The Other Side

Several years ago when my husband and I had just gotten engaged, he had to go away for about two months for a project. I was madly in love (of course I still am) and didn’t know how I’d survive being away from him for so long. As I watched him walk through the security gate at the airport, I broke down. I was destroyed. I didn’t care that I was in public – I sobbed and sobbed. Almost immediately, two women came over to me – complete strangers – and started trying to make me feel better. They were so kind, and I tried so hard to stop crying but I just couldn’t. They told me it would be okay, they asked me about him and how long he’d be gone and where he was going. I soon learned from them that they were a mother and daughter and had just dropped off their (respectively) son and brother, who was in the Army and was being deployed to Iraq. I was shocked. These women were soothing and comforting me, and they were not only in the same situation but theirs was arguably much harder. Their loved one would be gone for more than a year, possibly longer, and was going to war.

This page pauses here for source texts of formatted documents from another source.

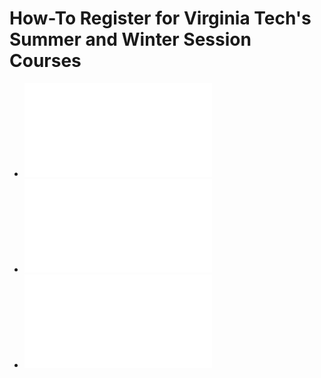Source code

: # How-To Register for Virginia Tech's Summer and Winter Session Courses

- ![About](about.md)
- ![Current VT Student Registration for Winter or Summer Courses](register.md)
- ![Paying for Summer and Winter Session Classes](paying.md)
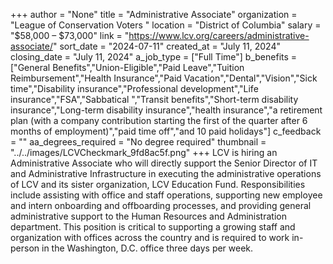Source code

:+++
author = "None"
title = "Administrative Associate"
organization = "League of Conservation Voters "
location = "District of Columbia"
salary = "$58,000 – $73,000"
link = "https://www.lcv.org/careers/administrative-associate/"
sort_date = "2024-07-11"
created_at = "July 11, 2024"
closing_date = "July 11, 2024"
a_job_type = ["Full Time"]
b_benefits = ["General Benefits","Union-Eligible","Paid Leave","Tuition Reimbursement","Health Insurance","Paid Vacation","Dental","Vision","Sick time","Disability insurance","Professional development","Life insurance","FSA","Sabbatical ","Transit benefits","Short-term disability insurance","Long-term disability insurance","health insurance","a retirement plan (with a company contribution starting the first of the quarter after 6 months of employment)","paid time off","and 10 paid holidays"]
c_feedback = ""
aa_degrees_required = "No degree required"
thumbnail = "../../images/LCVCheckmark_9fd8ac5f.png"
+++
LCV is hiring an Administrative Associate who will directly support the Senior Director of IT and Administrative Infrastructure in executing the administrative operations of LCV and its sister organization, LCV Education Fund. Responsibilities include assisting with office and staff operations, supporting new employee and intern onboarding and offboarding processes, and providing general administrative support to the Human Resources and Administration department. This position is critical to supporting a growing staff and organization with offices across the country and is required to work in-person in the Washington, D.C. office three days per week.
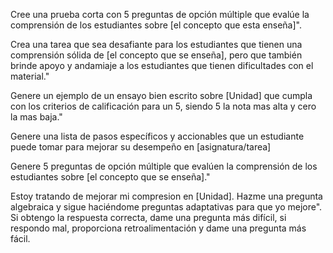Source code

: Cree una prueba corta con 5 preguntas de opción múltiple que evalúe la comprensión de los estudiantes sobre [el concepto que esta enseña]".


Crea una tarea que sea desafiante para los estudiantes que tienen una comprensión sólida de [el concepto que se enseña], pero que también brinde apoyo y andamiaje a los estudiantes que tienen dificultades con el material."

Genere un ejemplo de un ensayo bien escrito sobre [Unidad] que cumpla con los criterios de calificación para un 5, siendo 5 la nota mas alta y cero la mas baja."

Genere una lista de pasos específicos y accionables que un estudiante puede tomar para mejorar su desempeño en [asignatura/tarea]

Genere 5 preguntas de opción múltiple que evalúen la comprensión de los estudiantes sobre [el concepto que se enseña]."

Estoy tratando de mejorar mi compresion en [Unidad]. Hazme una pregunta algebraica y sigue haciéndome preguntas adaptativas para que yo mejore". Si obtengo la respuesta correcta, dame una pregunta más difícil, si respondo mal, proporciona retroalimentación y dame una pregunta más fácil.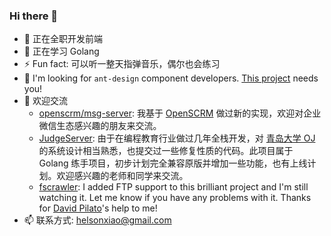 ### Hi there 👋

<!--
**helsonxiao/helsonxiao** is a ✨ _special_ ✨ repository because its `README.md` (this file) appears on your GitHub profile.

Here are some ideas to get you started:

- 🔭 I’m currently working on ...
- 🌱 I’m currently learning ...
- 👯 I’m looking to collaborate on ...
- 🤔 I’m looking for help with ...
- 💬 Ask me about ...
- 📫 How to reach me: ...
- 😄 Pronouns: ...
- ⚡ Fun fact: ...
-->

- 🔭 正在全职开发前端
- 🌱 正在学习 Golang
- ⚡ Fun fact: 可以听一整天指弹音乐，偶尔也会练习
- 👯 I'm looking for `ant-design` component developers. [This project](https://github.com/boyuai/antd-country-phone-input) needs you!
- 💬 欢迎交流
  - [openscrm/msg-server](https://github.com/openscrm/msg-server): 我基于 [OpenSCRM](https://github.com/openscrm) 做过新的实现，欢迎对企业微信生态感兴趣的朋友来交流。
  - [JudgeServer](https://github.com/helsonxiao/JudgeServer): 由于在编程教育行业做过几年全栈开发，对 [青岛大学 OJ](https://github.com/QingdaoU/OnlineJudge) 的系统设计相当熟悉，也提交过一些修复性质的代码。此项目属于 Golang 练手项目，初步计划完全兼容原版并增加一些功能，也有上线计划。欢迎感兴趣的老师和同学来交流。
  - [fscrawler](https://github.com/dadoonet/fscrawler): I added FTP support to this brilliant project and I'm still watching it. Let me know if you have any problems with it. Thanks for [David Pilato](http://github.com/dadoonet)'s help to me!
- 📫 联系方式: helsonxiao@gmail.com

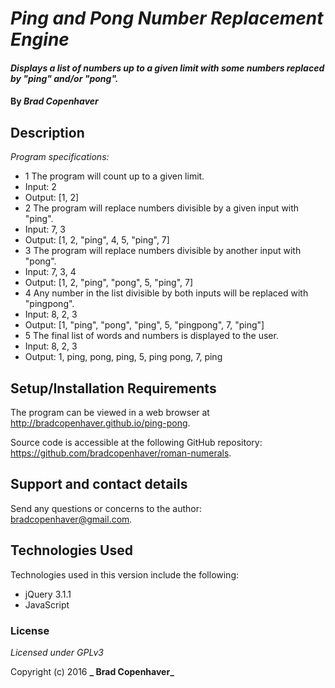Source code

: # _Ping and Pong Number Replacement Engine_

#### _Displays a list of numbers up to a given limit with some numbers replaced by "ping" and/or "pong"._

#### By _**Brad Copenhaver**_

## Description

_Program specifications:_

* 1 The program will count up to a given limit.
 * Input: 2
 * Output: [1, 2]
* 2 The program will replace numbers divisible by a given input with "ping".
 * Input: 7, 3
 * Output: [1, 2, "ping", 4, 5, "ping", 7]
* 3 The program will replace numbers divisible by another input with "pong".
 * Input: 7, 3, 4
 * Output: [1, 2, "ping", "pong", 5, "ping", 7]
* 4 Any number in the list divisible by both inputs will be replaced with "pingpong".
 * Input: 8, 2, 3
 * Output: [1, "ping", "pong", "ping", 5, "pingpong", 7, "ping"]
* 5 The final list of words and numbers is displayed to the user.
 * Input: 8, 2, 3
 * Output: 1, ping, pong, ping, 5, ping pong, 7, ping



## Setup/Installation Requirements

The program can be viewed in a web browser at http://bradcopenhaver.github.io/ping-pong.

Source code is accessible at the following GitHub repository: https://github.com/bradcopenhaver/roman-numerals.



## Support and contact details

Send any questions or concerns to the author: bradcopenhaver@gmail.com.

## Technologies Used

Technologies used in this version include the following:
* jQuery 3.1.1
* JavaScript


### License

*Licensed under GPLv3*

Copyright (c) 2016 **_ Brad Copenhaver_**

This is an extreme example but a good one nonetheless of something I think of often – no matter what you go through, you’re never the only one going through it. And, often others are going through it worse. I don’t mean to discount anyone’s troubles. But in a weird way I see it as a comfort that even in tough times, you’re not alone. But more than that, I think of this when I see people acting in ways that seem strange to me. Why is that guy such a jerk? He probably has something going on that I don’t know about. That sort of thing.

When it comes to Crohn’s, I try to hold on to this story to remember to stay strong. “When you’re going through hell, keep going.” It’s easy to feel sorry for myself. But ultimately, that gets me nowhere. Everyone has their troubles. If I can stay strong, I can overcome mine.